Category Archives: Prayer

Why Don’t you Pray?

How about this for a radical idea: pray! LOL Yes, as a response to terrorism, we should pray. (NO, of course not fail to do anything; bless our law enforcement; we mothers and grandmothers should pray! As a response to the crime rate, we should pray. As a response to the failing academic rates, we should pray. As a response to societal troubles, we should pray.

Actually not such a bad idea. You know that Maharishi Mahesh Yogi would get people meditating in a big city and have scientifically measured statistics that the crime rate would go down in that city. Don’t you think prayer would do just as well or better?

And if you don’t think your prayers do any good, then why don’t you go find out how to pray better? So many Christians just make up stories about why God doesn’t answer. Maybe the answer is to learn how to pray! If your computer is not doing what you want, often you check the manual or ask a friend. But computers do sometimes break, while we kinda think that the creator doesn’t. LOL

So, why don’t you set aside some time and pray? Wouldn’t that be a great New Year’s resolution? Maybe you could get together with some girlfriends to pray. Hot coffee, you know. Haha. Even checking in about prayer with your friends on the phone. Don’t tell me you don’t have time to talk on the phone. Spend a coffee break praying instead of jabbering about somebody’s new clothes? Build up a little workplace prayer group.

If MMYogi can change a city, why your prayers to Almighty God can change your workplace, your neighborhood, your city, your nation, and your world.
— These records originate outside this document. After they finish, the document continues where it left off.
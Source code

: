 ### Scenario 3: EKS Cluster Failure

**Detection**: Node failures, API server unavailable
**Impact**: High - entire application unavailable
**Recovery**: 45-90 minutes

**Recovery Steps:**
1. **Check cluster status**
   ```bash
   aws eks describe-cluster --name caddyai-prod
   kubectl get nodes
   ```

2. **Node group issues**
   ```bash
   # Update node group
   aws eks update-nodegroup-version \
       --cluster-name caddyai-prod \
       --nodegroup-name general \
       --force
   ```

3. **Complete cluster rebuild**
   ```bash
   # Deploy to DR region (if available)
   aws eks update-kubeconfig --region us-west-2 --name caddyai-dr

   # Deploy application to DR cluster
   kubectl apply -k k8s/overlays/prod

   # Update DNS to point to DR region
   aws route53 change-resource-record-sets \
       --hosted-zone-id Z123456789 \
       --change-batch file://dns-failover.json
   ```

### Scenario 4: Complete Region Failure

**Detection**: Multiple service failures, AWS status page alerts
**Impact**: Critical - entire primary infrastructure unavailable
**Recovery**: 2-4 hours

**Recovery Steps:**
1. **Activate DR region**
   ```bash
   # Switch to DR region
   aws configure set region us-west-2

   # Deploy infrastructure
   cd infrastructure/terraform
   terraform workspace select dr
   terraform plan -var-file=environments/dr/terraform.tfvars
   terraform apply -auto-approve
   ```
PRAY in 2016. It’s an open door.

Pistol and Rifle Prayer

I was rotating through the dial of the radio station and heard some old guy going on about politics, witchcraft, and masonry in Washington DC. I’ve been round lots of blocks; I’ve heard it before; I wasn’t really very interested. But he said something that somehow I thought was brilliant. After he had gone on for some time about witchcraft being set about and influencing our nation’s capital, he told his followers to pray a certain prayer against it every hour (his pistol prayer) and another every day (his rifle prayer.)

It just occurred to me that this was brilliant. Unlike so many who go on and on about the problems of our nation, world, or other institution (and some of this is entirely right), this fellow had an answer. Now, you might say prayer is a poor answer. Wait! If witchcraft is the problem, prayer is absolutely the answer. So his solution absolutely fight the answer. Fear, hatred, and/or more (psuedo-)intellectualism would not have been.  So if his followers think that witchcraft might be a problem, then praying against it is the obvious, if little thought of, answer.
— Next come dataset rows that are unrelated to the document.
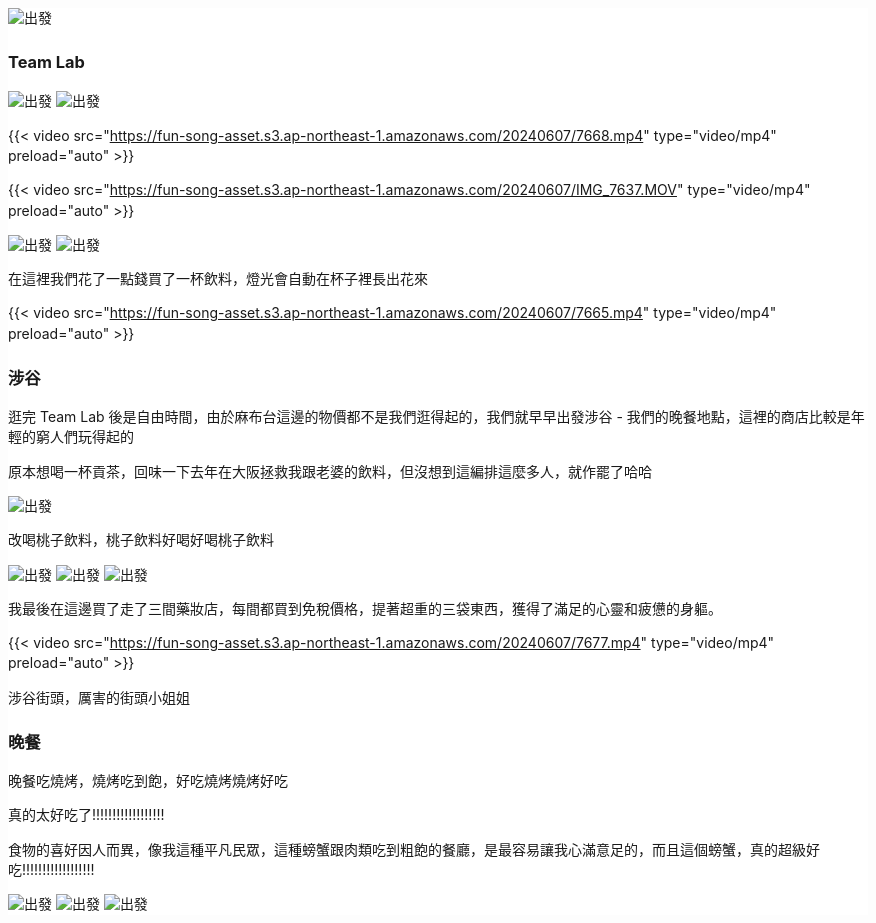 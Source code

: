 ![出發](https://fun-song-asset.s3.ap-northeast-1.amazonaws.com/20240607/IMG_7628.JPG)

### Team Lab

![出發](https://fun-song-asset.s3.ap-northeast-1.amazonaws.com/20240607/IMG_7630.JPG)
![出發](https://fun-song-asset.s3.ap-northeast-1.amazonaws.com/20240607/IMG_7632.JPG)

{{< video src="https://fun-song-asset.s3.ap-northeast-1.amazonaws.com/20240607/7668.mp4" type="video/mp4" preload="auto" >}}

{{< video src="https://fun-song-asset.s3.ap-northeast-1.amazonaws.com/20240607/IMG_7637.MOV" type="video/mp4" preload="auto" >}}

![出發](https://fun-song-asset.s3.ap-northeast-1.amazonaws.com/20240607/IMG_7647.JPG)
![出發](https://fun-song-asset.s3.ap-northeast-1.amazonaws.com/20240607/IMG_7646.JPG)

在這裡我們花了一點錢買了一杯飲料，燈光會自動在杯子裡長出花來

{{< video src="https://fun-song-asset.s3.ap-northeast-1.amazonaws.com/20240607/7665.mp4" type="video/mp4" preload="auto" >}}

### 涉谷

逛完 Team Lab 後是自由時間，由於麻布台這邊的物價都不是我們逛得起的，我們就早早出發涉谷 - 我們的晚餐地點，這裡的商店比較是年輕的窮人們玩得起的

原本想喝一杯貢茶，回味一下去年在大阪拯救我跟老婆的飲料，但沒想到這編排這麼多人，就作罷了哈哈

![出發](https://fun-song-asset.s3.ap-northeast-1.amazonaws.com/20240607/IMG_7670.JPG)

改喝桃子飲料，桃子飲料好喝好喝桃子飲料

![出發](https://fun-song-asset.s3.ap-northeast-1.amazonaws.com/20240607/IMG_7672.JPG)
![出發](https://fun-song-asset.s3.ap-northeast-1.amazonaws.com/20240607/IMG_7673.JPG)
![出發](https://fun-song-asset.s3.ap-northeast-1.amazonaws.com/20240607/IMG_7675.JPG)

我最後在這邊買了走了三間藥妝店，每間都買到免稅價格，提著超重的三袋東西，獲得了滿足的心靈和疲憊的身軀。

{{< video src="https://fun-song-asset.s3.ap-northeast-1.amazonaws.com/20240607/7677.mp4" type="video/mp4" preload="auto" >}}

涉谷街頭，厲害的街頭小姐姐

### 晚餐

晚餐吃燒烤，燒烤吃到飽，好吃燒烤燒烤好吃

真的太好吃了!!!!!!!!!!!!!!!!!!

食物的喜好因人而異，像我這種平凡民眾，這種螃蟹跟肉類吃到粗飽的餐廳，是最容易讓我心滿意足的，而且這個螃蟹，真的超級好吃!!!!!!!!!!!!!!!!!!

![出發](https://fun-song-asset.s3.ap-northeast-1.amazonaws.com/20240607/IMG_7679.JPG)
![出發](https://fun-song-asset.s3.ap-northeast-1.amazonaws.com/20240607/IMG_7680.JPG)
![出發](https://fun-song-asset.s3.ap-northeast-1.amazonaws.com/20240607/IMG_7681.JPG)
Probably prayer is always a good answer. Good prayer can do much. Many miracles have been produced from prayer. Good prayer can also do much on the hearts of the people praying.  Let’s us therefore dedicate ourselves to starting with prayer. Whatever problem we face, let us commit our selves to God, roll our cares upon Him, and ask for guidance. If praying for a miracle is requisite, then by all means, let’s pray and pray big.

And regularly is fine.

And if you don’t know how to pray, using a prayer from your pastor or teacher is a fine idea.

Do you have any prayer testimonies? Prayers to share for the world’s problems? For children today? For educators today?

Rest! It is a command.

We have heard much about commitment, about tithing, about giving our time and talents. Those are necessary sermons, preached by a leadership that depends upon a great deal of volunteer labor to make the programs and offerings of the traditional church happen. The most involved, however, very frequently get burned out. Most leadership works an enormous number of hours and at great stress. (While some others do not, I realize.) For most of us who are committed, the Christian life has been one of working, more working… even more working… to exhaustion.

But it does say in the Bible: “Strive to enter that rest.”

I have read over that, prayed over that, and wondered over that a great deal.

A series of challenging incidents, however led to what seems to be a revelation in my life. Stopping, “slowing down” (NOT what my friends mean when they say this, doing less,  but a diving deep into spirituality), connecting with Holy Spirit at a deep level, brings a rest, is a secret place, causes a power that is hard to put into words.

Let’s focus and aim at this sort of rest, connecting with All Grace.  Let’s do faith the way it was originally meant: pistis, relying on, leaning on. Let’s not try to do faith as a work of will, separate from the prevenient (coming before) Grace of God. Let’s not try to do Christian walk all in the head or all in the hand, but dive deep into the heart of God with our hearts. This, after all, is like Jesus. He did work, teaching and healing the crowds. He also took his disciples aside to rest and eat. And he also spent nights in prayer.  I think it was a communion prayer, not must more work, not just getting through some more words, don’t you think? So yes, let’s follow Jesus; lets be Christians, one who shine out Christ.  Yes, let’s do the social work, political work, mothering work, and any other work we are called to do, but let’s first do the rest of connecting with God.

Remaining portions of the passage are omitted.